▶ [Exercise]: The answer must consist of each line below that contains the string "label".

--- Raw data Enclosed Below ---

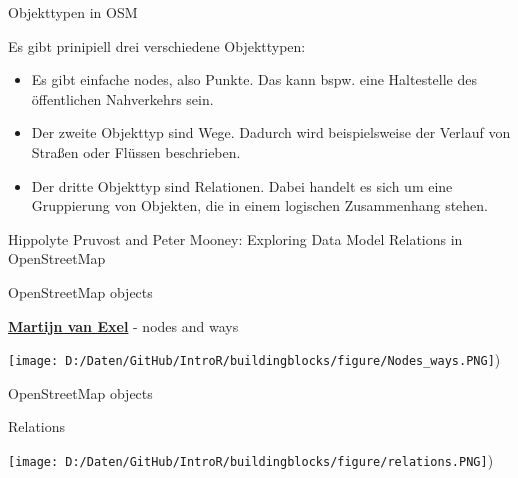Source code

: \documentclass[ignorenonframetext,]{beamer}
\providecommand{\tightlist}{%
  \setlength{\itemsep}{0pt}\setlength{\parskip}{0pt}}
\begin{document}
\begin{frame}{Objekttypen in OSM}

\begin{block}{Es gibt prinipiell drei verschiedene Objekttypen:}

\begin{itemize}
\tightlist
\item
  Es gibt einfache nodes, also Punkte. Das kann bspw. eine Haltestelle
  des öffentlichen Nahverkehrs sein.
\item
  Der zweite Objekttyp sind Wege. Dadurch wird beispielsweise der
  Verlauf von Straßen oder Flüssen beschrieben.
\item
  Der dritte Objekttyp sind Relationen. Dabei handelt es sich um eine
  Gruppierung von Objekten, die in einem logischen Zusammenhang stehen.
\end{itemize}

Hippolyte Pruvost and Peter Mooney: Exploring Data Model Relations in
OpenStreetMap

\end{block}

\end{frame}

\begin{frame}{OpenStreetMap objects}

\begin{block}{\href{https://www.slideshare.net/mvexel/openstreetmap-9819440}{\textbf{Martijn
van Exel}} - nodes and ways}

\texttt{[image: D:/Daten/GitHub/IntroR/buildingblocks/figure/Nodes\_ways.PNG]})

\end{block}

\end{frame}

\begin{frame}{OpenStreetMap objects}

\begin{block}{Relations}

\texttt{[image: D:/Daten/GitHub/IntroR/buildingblocks/figure/relations.PNG]})

\end{block}

\end{frame}
\end{document}
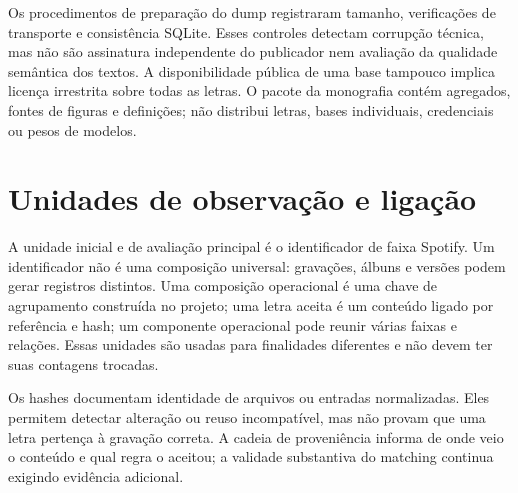 Os procedimentos de preparação do dump registraram tamanho, verificações de transporte e consistência SQLite. Esses controles detectam corrupção técnica, mas não são assinatura independente do publicador nem avaliação da qualidade semântica dos textos. A disponibilidade pública de uma base tampouco implica licença irrestrita sobre todas as letras. O pacote da monografia contém agregados, fontes de figuras e definições; não distribui letras, bases individuais, credenciais ou pesos de modelos.

\section{Unidades de observação e ligação}
A unidade inicial e de avaliação principal é o identificador de faixa Spotify. Um identificador não é uma composição universal: gravações, álbuns e versões podem gerar registros distintos. Uma composição operacional é uma chave de agrupamento construída no projeto; uma letra aceita é um conteúdo ligado por referência e hash; um componente operacional pode reunir várias faixas e relações. Essas unidades são usadas para finalidades diferentes e não devem ter suas contagens trocadas.

Os hashes documentam identidade de arquivos ou entradas normalizadas. Eles permitem detectar alteração ou reuso incompatível, mas não provam que uma letra pertença à gravação correta. A cadeia de proveniência informa de onde veio o conteúdo e qual regra o aceitou; a validade substantiva do matching continua exigindo evidência adicional.
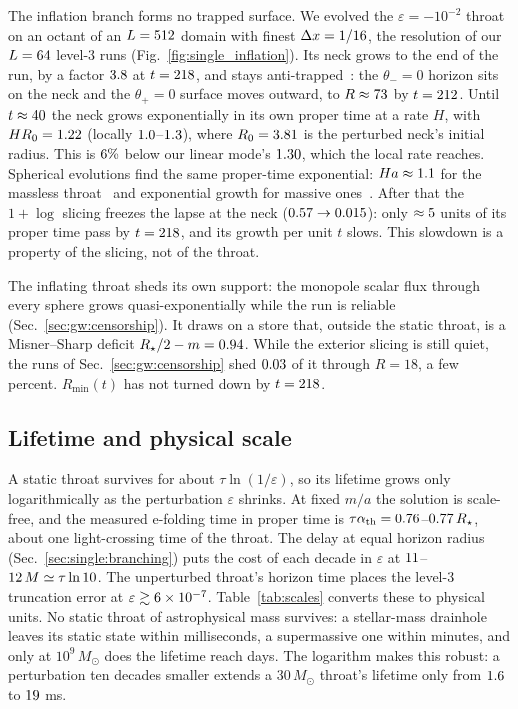 \documentclass[twocolumn,floatfix,aps,prd,superscriptaddress,nofootinbib]{revtex4-2}
\begin{document}
The inflation branch forms no trapped surface. We evolved the $\varepsilon=-10^{-2}$ throat on an octant of an $L=\clmFourBoxL$ domain with finest $\Delta x=\clmFourFinestDx$, the resolution of our $L=\clmBoxL$ level-3 runs (Fig.~\ref{fig:single_inflation}). Its neck grows to the end of the run, by a factor $\clmFourRRatio$ at $t=\clmFourWall$, and stays anti-trapped~\cite{hayward1999}: the $\theta_-=0$ horizon sits on the neck and the $\theta_+=0$ surface moves outward, to $R\approx\clmFourHorizonR$ by $t=\clmFourHorizonTime$. Until $t\approx\clmFourSHWinHi$ the neck grows exponentially in its own proper time at a rate $H$, with $HR_0=\clmFourSHRate$ (locally $\clmFourSHLocalLo$--$\clmFourSHLocalHi$), where $R_0=\clmFourRStart$ is the perturbed neck's initial radius. This is $\clmFourLinearGap\%$ below our linear mode's $\clmFourLinearRate$, which the local rate reaches. Spherical evolutions find the same proper-time exponential: $Ha\approx\clmSHMassless$ for the massless throat~\cite{shinkai2002} and exponential growth for massive ones~\cite{gonzalez2009}. After that the $1{+}\log$ slicing freezes the lapse at the neck ($\clmFourLapseStart\to\clmFourLapseEnd$): only $\approx\clmFourTauLate$ units of its proper time pass by $t=\clmFourWall$, and its growth per unit $t$ slows. This slowdown is a property of the slicing, not of the throat.

The inflating throat sheds its own support: the monopole scalar flux through every sphere grows quasi-exponentially while the run is reliable (Sec.~\ref{sec:gw:censorship}). It draws on a store that, outside the static throat, is a Misner--Sharp deficit $R_\star/2-m=\clmInfStoreDeficit$. While the exterior slicing is still quiet, the runs of Sec.~\ref{sec:gw:censorship} shed $\clmInfShedQuiet$ of it through $R=18$, a few percent. $R_{\min}(t)$ has not turned down by $t=\clmFourWall$.

\subsection{Lifetime and physical scale}
\label{sec:single:lifetime}

A static throat survives for about $\tau\ln(1/\varepsilon)$, so its lifetime grows only logarithmically as the perturbation $\varepsilon$ shrinks. At fixed $m/a$ the solution is scale-free, and the measured e-folding time in proper time is $\tau\alpha_{\rm th}=\clmProperEfoldThree$--$\clmProperEfoldFour\,R_\star$, about one light-crossing time of the throat. The delay at equal horizon radius (Sec.~\ref{sec:single:branching}) puts the cost of each decade in $\varepsilon$ at $\clmMatchedDelayLo$--$\clmMatchedDelayHi\,M\simeq\tau\ln10$. The unperturbed throat's horizon time places the level-3 truncation error at $\varepsilon\gtrsim\clmNoiseSeed$. Table~\ref{tab:scales} converts these to physical units. No static throat of astrophysical mass survives: a stellar-mass drainhole leaves its static state within milliseconds, a supermassive one within minutes, and only at $10^9\,M_\odot$ does the lifetime reach days. The logarithm makes this robust: a perturbation ten decades smaller extends a $30\,M_\odot$ throat's lifetime only from $\clmPhysEpsTwoThirty$ to $\clmQuietLifetime$ ms.
\end{document}
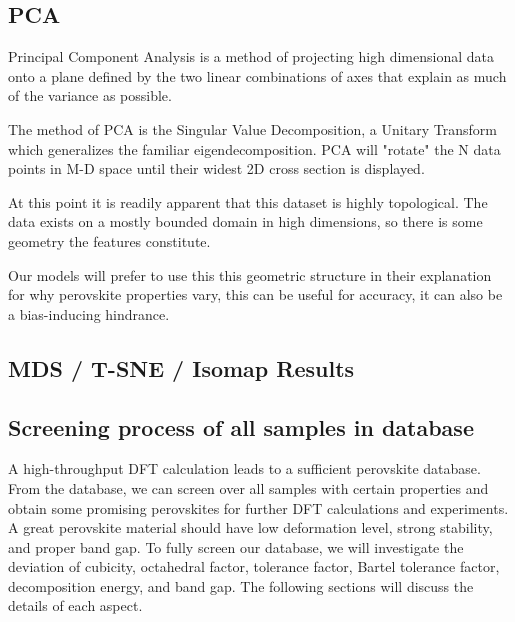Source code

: \documentclass[twoside,twocolumn,9pt]{article}
\begin{document}
\subsection*{PCA}
Principal Component Analysis is a method of projecting high
dimensional data onto a plane defined by the two linear
combinations of axes that explain as much of the variance as
possible.

The method of PCA is the Singular Value Decomposition, a Unitary
Transform which generalizes the familiar eigendecomposition. PCA
will "rotate" the N data points in M-D space until their widest 2D
cross section is displayed.

At this point it is readily apparent that this dataset is highly
topological. The data exists on a mostly bounded domain in high
dimensions, so there is some geometry the features constitute.

Our models will prefer to use this this geometric structure in their
explanation for why perovskite properties vary, this can be useful
for accuracy, it can also be a bias-inducing hindrance.

\subsection*{MDS / T-SNE / Isomap Results}

\subsection*{Screening process of all samples in database}
A high-throughput DFT calculation leads to a sufficient perovskite
database. From the database, we can screen over all samples with
certain properties and obtain some promising perovskites for further
DFT calculations and experiments. A great perovskite material should
have low deformation level, strong stability, and proper band gap. To
fully screen our database, we will investigate the deviation of
cubicity, octahedral factor, tolerance factor, Bartel tolerance
factor, decomposition energy, and band gap. The following sections
will discuss the details of each aspect.
\end{document}
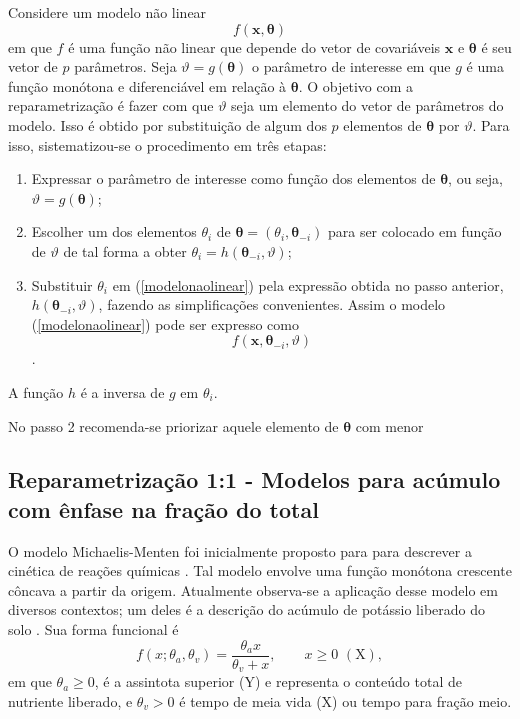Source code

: Considere um modelo não linear
\begin{equation}\label{modelonaolinear}
f(\mathbf{x}, \boldsymbol{\theta})
\end{equation}
em que $f$ é uma função não linear que depende do vetor de covariáveis
$\mathbf{x}$ e $\boldsymbol{\theta}$ é seu vetor de $p$
parâmetros. Seja $\vartheta = g(\boldsymbol{\theta})$ o parâmetro de
interesse em que $g$ é uma função monótona e diferenciável em relação
à $\boldsymbol{\theta}$.  O objetivo com a reparametrização é fazer
com que $\vartheta$ seja um elemento do vetor de parâmetros do
modelo. Isso é obtido por substituição de algum dos $p$ elementos de
$\boldsymbol{\theta}$ por $\vartheta$.  Para isso, sistematizou-se o
procedimento em três etapas:
\begin{enumerate}
\item Expressar o parâmetro de interesse como função dos elementos de
  $\boldsymbol{\theta}$, ou seja, $\vartheta =
  g(\boldsymbol{\theta})$;
\item Escolher um dos elementos $\theta_i$ de $\boldsymbol{\theta} =
  (\theta_i, \boldsymbol{\theta}_{-i})$ para ser colocado em função de
  $\vartheta$ de tal forma a obter $\theta_i =
  h(\boldsymbol{\theta}_{-i}, \vartheta)$;
\item Substituir $\theta_i$ em (\ref{modelonaolinear}) pela expressão
  obtida no passo anterior, $h(\boldsymbol{\theta}_{-i}, \vartheta)$,
  fazendo as simplificações convenientes. Assim o modelo
  (\ref{modelonaolinear}) pode ser expresso como
$$f(\mathbf{x}, \boldsymbol{\theta}_{-i}, \vartheta)$$.
\end{enumerate}
A função $h$ é a inversa de $g$ em $\theta_i$.

No passo 2 recomenda-se priorizar aquele elemento de
$\boldsymbol{\theta}$ com menor

\subsection{Reparametrização 1:1 - Modelos para acúmulo com ênfase na fração do total}

O modelo Michaelis-Menten foi inicialmente proposto para para
descrever a cinética de reações químicas \cite{Michaelis1913}. Tal
modelo envolve uma função monótona crescente côncava a partir da
origem.  Atualmente observa-se a aplicação desse modelo em diversos
contextos; um deles é a descrição do acúmulo de potássio liberado do
solo \cite{Zeviani2012}. Sua forma funcional é
\begin{equation}
f(x; \theta_a, \theta_v) = \frac{\theta_a x}{\theta_v+x}, \qquad
x\geq0\,\, (\text{X}),
\end{equation}
em que $\theta_a\geq 0$, é a assintota superior (Y) e representa o
conteúdo total de nutriente liberado, e $\theta_v> 0$ é tempo de meia
vida (X) ou tempo para fração meio.

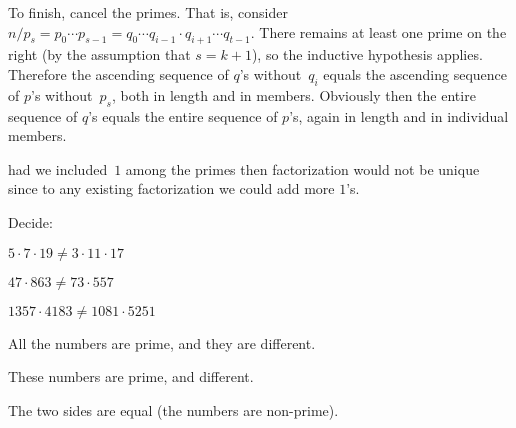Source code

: \documentclass{ibl}  %
\begin{document}
\begin{ex}
\begin{ans}
\begin{exes}
To finish, cancel the primes.
That is, consider 
$n/p_s=p_0\cdots p_{s-1}=q_0\cdots q_{i-1}\cdot q_{i+1}\cdots q_{t-1}$.
There remains at least one prime on the right (by the assumption that $s=k+1$),
so the inductive hypothesis applies. 
Therefore
the ascending sequence of $q$'s without~$q_i$ 
equals the ascending sequence of $p$'s without~$p_s$,
both in length and in members. 
Obviously then the entire sequence of $q$'s equals the entire sequence of
$p$'s, again in length and in individual members. 
\end{exes}
\end{ans}
\end{ex}

\noindent\remark had we included~$1$ among the primes then 
factorization would not be unique 
since to any existing factorization we could add more $1$'s.

\begin{ex} Decide:
\begin{items}
\item $5\cdot 7\cdot 19\neq 3\cdot 11\cdot 17$
\item $47\cdot 863\neq 73\cdot 557$
\item $1357\cdot 4183\neq 1081\cdot 5251$ %
\end{items}
\begin{ans}
\begin{items}
\item All the numbers are prime, and they are different.
\item These numbers are prime, and different.
\item The two sides are equal (the numbers are non-prime).     
\end{items}
\end{ans}
\end{ex}

\end{document}
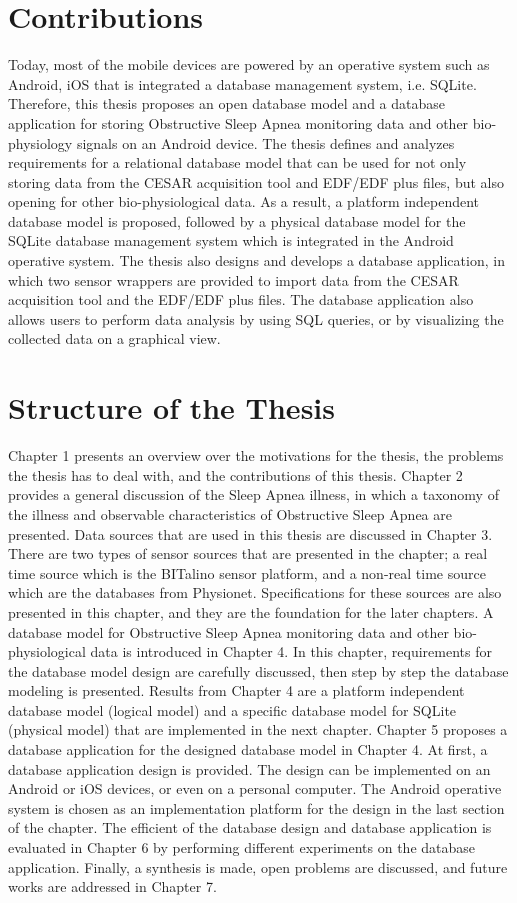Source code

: \section{Contributions}
Today, most of the mobile devices are powered by an operative system such as Android, iOS that is integrated a database management system, i.e. SQLite. Therefore, this thesis proposes an open database model and a database application for storing Obstructive Sleep Apnea monitoring data and other bio-physiology signals on an Android device. The thesis defines and analyzes requirements for a relational database model that can be used for not only storing data from the CESAR acquisition tool and EDF/EDF plus files, but also opening for other bio-physiological data. As a result, a platform independent database model is proposed, followed by a physical database model for the SQLite database management system which is integrated in the Android operative system. The thesis also designs and develops a database application, in which two sensor wrappers are provided to import data from the CESAR acquisition tool and the EDF/EDF plus files. The database application also allows users to perform data analysis by using SQL queries, or by visualizing the collected data on a graphical view.
\section{Structure of the Thesis}
Chapter 1 presents an overview over the motivations for the thesis, the problems the thesis has to deal with, and the contributions of this thesis. Chapter 2 provides a general discussion of the Sleep Apnea illness, in which a taxonomy of the illness and observable characteristics of Obstructive Sleep Apnea are presented. Data sources that are used in this thesis are discussed in Chapter 3. There are two types of sensor sources that are presented in the chapter; a real time source which is the BITalino sensor platform, and a non-real time source which are the databases from Physionet. Specifications for these sources are also presented in this chapter, and they are the foundation for the later chapters. A database model for Obstructive Sleep Apnea monitoring data and other bio-physiological data is introduced in Chapter 4. In this chapter, requirements for the database model design are carefully discussed, then step by step the database modeling is presented. Results from Chapter 4 are a platform independent database model (logical model) and a specific database model for SQLite (physical model) that are implemented in the next chapter. Chapter 5 proposes a database application for the designed database model in Chapter 4. At first, a database application design is provided. The design can be implemented on an Android or iOS devices, or even on a personal computer. The Android operative system is chosen as an implementation platform for the design in the last section of the chapter. The efficient of the database design and database application is evaluated in Chapter 6 by performing different experiments on the database application. Finally, a synthesis is made, open problems are discussed, and future works are addressed in Chapter 7.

--- End of Enclosed Raw data ---

▶ [Solution to this problem]:
\label{sec:single:lifetime}
\begin{equation}\label{modelonaolinear}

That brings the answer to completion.